In [1]:
from __future__ import unicode_literals, print_function, division
from io import open
import unicodedata
import string
import re
import random
import time
import math
import torch
import torch.nn as nn
from torch import optim
import torch.nn.functional as F
import matplotlib.pyplot as plt
from torch.utils.data import Dataset,DataLoader
plt.switch_backend('agg')
import matplotlib.ticker as ticker
import numpy as np
from os import system
from nltk.translate.bleu_score import SmoothingFunction, sentence_bleu

In [2]:

device = torch.device("cuda")

#----------Hyper Parameters----------#
hidden_size = 512
#The number of vocabulary
vocab_size = 28
teacher_forcing_ratio = 1.0
LR = 0.05

In [3]:
################################
#Example inputs of compute_bleu
################################
#The target word

# #The word generated by your model
reference = 'variable'
output = 'varable'

# reference = ['v','a','r','i','a','b','l','e']
# output = ['v','a','r','a','b','l','e']

#compute BLEU-4 score
def compute_bleu(output, reference):
    cc = SmoothingFunction()
    if len(reference) == 3:
        weights = (0.33,0.33,0.33)
    else:
        weights = (0.25,0.25,0.25,0.25)
    return sentence_bleu([reference], output,weights=weights,smoothing_function=cc.method1)
compute_bleu(output,reference)

0.5154486831107657

In [4]:
#Encoder
class EncoderRNN(nn.Module):
    def __init__(self, input_size, hidden_size):
        super(EncoderRNN, self).__init__()
        self.hidden_size = hidden_size
        self.batch_size=1
        self.num_layers=4

        self.embedding = nn.Embedding(input_size, hidden_size)
        self.lstm = nn.LSTM(hidden_size, hidden_size,self.num_layers,dropout=0.2)
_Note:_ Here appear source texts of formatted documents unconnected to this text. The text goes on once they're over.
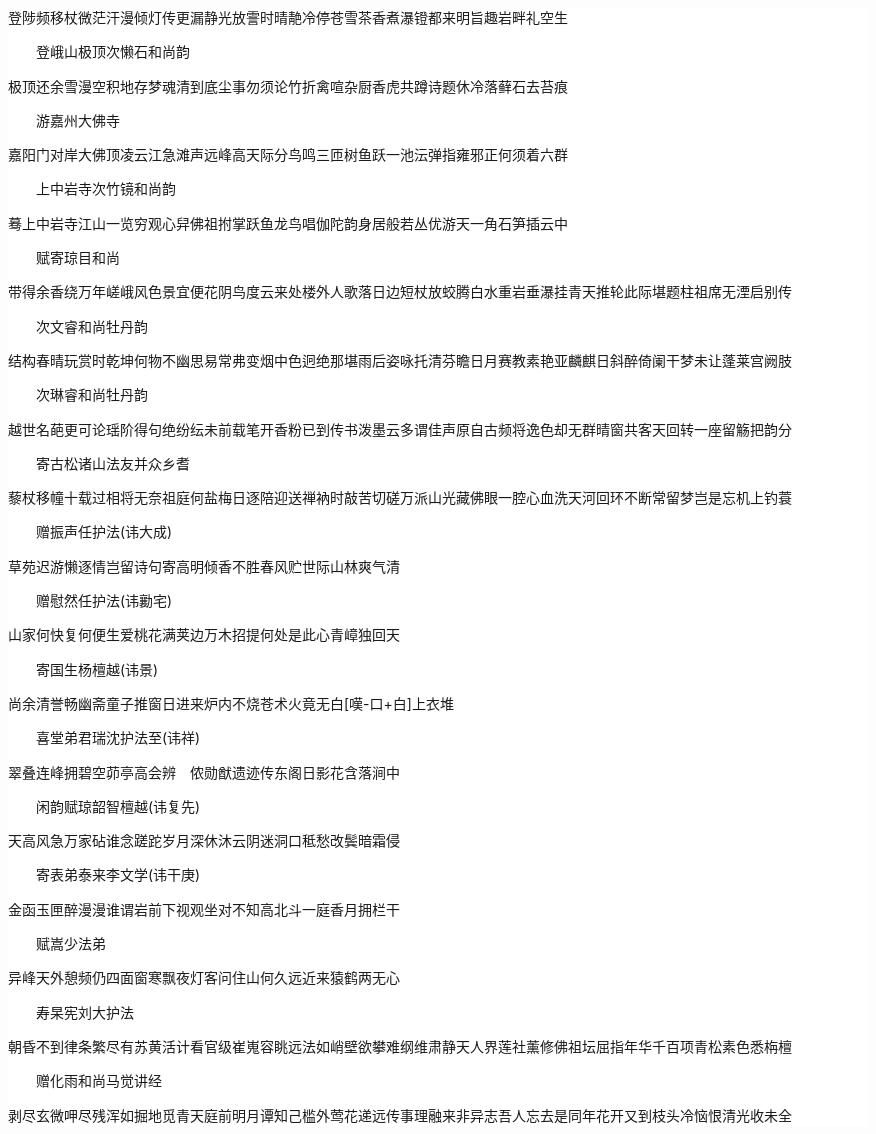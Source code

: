 登陟频移杖微茫汗漫倾灯传更漏静光放霅时晴靘冷停苍雪茶香煮瀑镫都来明旨趣岩畔礼空生

　　登峨山极顶次懒石和尚韵

极顶还余雪漫空积地存梦魂清到底尘事勿须论竹折禽喧杂厨香虎共蹲诗题休冷落藓石去苔痕

　　游嘉州大佛寺

嘉阳门对岸大佛顶凌云江急滩声远峰高天际分鸟鸣三匝树鱼跃一池沄弹指雍邪正何须着六群

　　上中岩寺次竹镜和尚韵

蓦上中岩寺江山一览穷观心舁佛祖拊掌跃鱼龙鸟唱伽陀韵身居般若丛优游天一角石笋插云中

　　赋寄琼目和尚

带得余香绕万年嵯峨风色景宜便花阴鸟度云来处楼外人歌落日边短杖放蛟腾白水重岩垂瀑挂青天推轮此际堪题柱祖席无湮启别传

　　次文睿和尚牡丹韵

结构春晴玩赏时乾坤何物不幽思易常弗变烟中色迥绝那堪雨后姿咏托清芬瞻日月赛教素艳亚麟麒日斜醉倚阑干梦未让蓬莱宫阙肢

　　次琳睿和尚牡丹韵

越世名葩更可论瑶阶得句绝纷纭未前载笔开香粉已到传书泼墨云多谓佳声原自古频将逸色却无群晴窗共客天回转一座留觞把韵分

　　寄古松诸山法友并众乡耆

藜杖移幢十载过相将无奈祖庭何盐梅日逐陪迎送禅衲时敲苦切磋万派山光藏佛眼一腔心血洗天河回环不断常留梦岂是忘机上钓蓑

　　赠振声任护法(讳大成)

草苑迟游懒逐情岂留诗句寄高明倾香不胜春风贮世际山林爽气清

　　赠慰然任护法(讳勷宅)

山家何快复何便生爱桃花满荚边万木招提何处是此心青嶂独回天

　　寄国生杨檀越(讳景)

尚余清誉畅幽斋童子推窗日进来炉内不烧苍术火竟无白[嘆-口+白]上衣堆

　　喜堂弟君瑞沈护法至(讳祥)

翠叠连峰拥碧空茆亭高会辨　侬勋猷遗迹传东阁日影花含落涧中

　　闲韵赋琼韶智檀越(讳复先)

天高风急万家砧谁念蹉跎岁月深休沐云阴迷洞口秪愁改鬓暗霜侵

　　寄表弟泰来李文学(讳干庚)

金函玉匣醉漫漫谁谓岩前下视观坐对不知高北斗一庭香月拥栏干

　　赋嵩少法弟

异峰天外憩频仍四面窗寒飘夜灯客问住山何久远近来猿鹤两无心

　　寿杲宪刘大护法

朝昏不到律条繁尽有苏黄活计看官级崔嵬容眺远法如峭壁欲攀难纲维肃静天人界莲社薰修佛祖坛屈指年华千百项青松素色悉栴檀

　　赠化雨和尚马觉讲经

剥尽玄微呷尽残浑如掘地觅青天庭前明月谭知己槛外莺花递远传事理融来非异志吾人忘去是同年花开又到枝头冷恼恨清光收未全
    def forward(self, input, hidden):
        embedded = self.embedding(input).view(1, 1, -1)
        h0 = torch.randn(self.num_layers, self.batch_size, self.hidden_size).to(device)
        c0 = torch.randn(self.num_layers, self.batch_size, self.hidden_size).to(device)
        output=embedded.view(int(embedded.size(2)/hidden_size) ,1, -1)
        output, (hn,cn) = self.lstm(output, (h0,c0))

        return hn,cn

    def initHidden(self):
        return torch.zeros(1, 1, self.hidden_size, device=device)

In [5]:
#Decoder
class DecoderRNN(nn.Module):
    def __init__(self, hidden_size, output_size):
        super(DecoderRNN, self).__init__()
        self.hidden_size = hidden_size
        self.batch_size=1
        self.num_layers=4
        self.embedding = nn.Embedding(output_size, hidden_size)
        self.lstm = nn.LSTM(hidden_size, hidden_size,self.num_layers,dropout=0.2)
        self.out = nn.Linear(hidden_size, output_size)
        self.softmax = nn.LogSoftmax(dim=1)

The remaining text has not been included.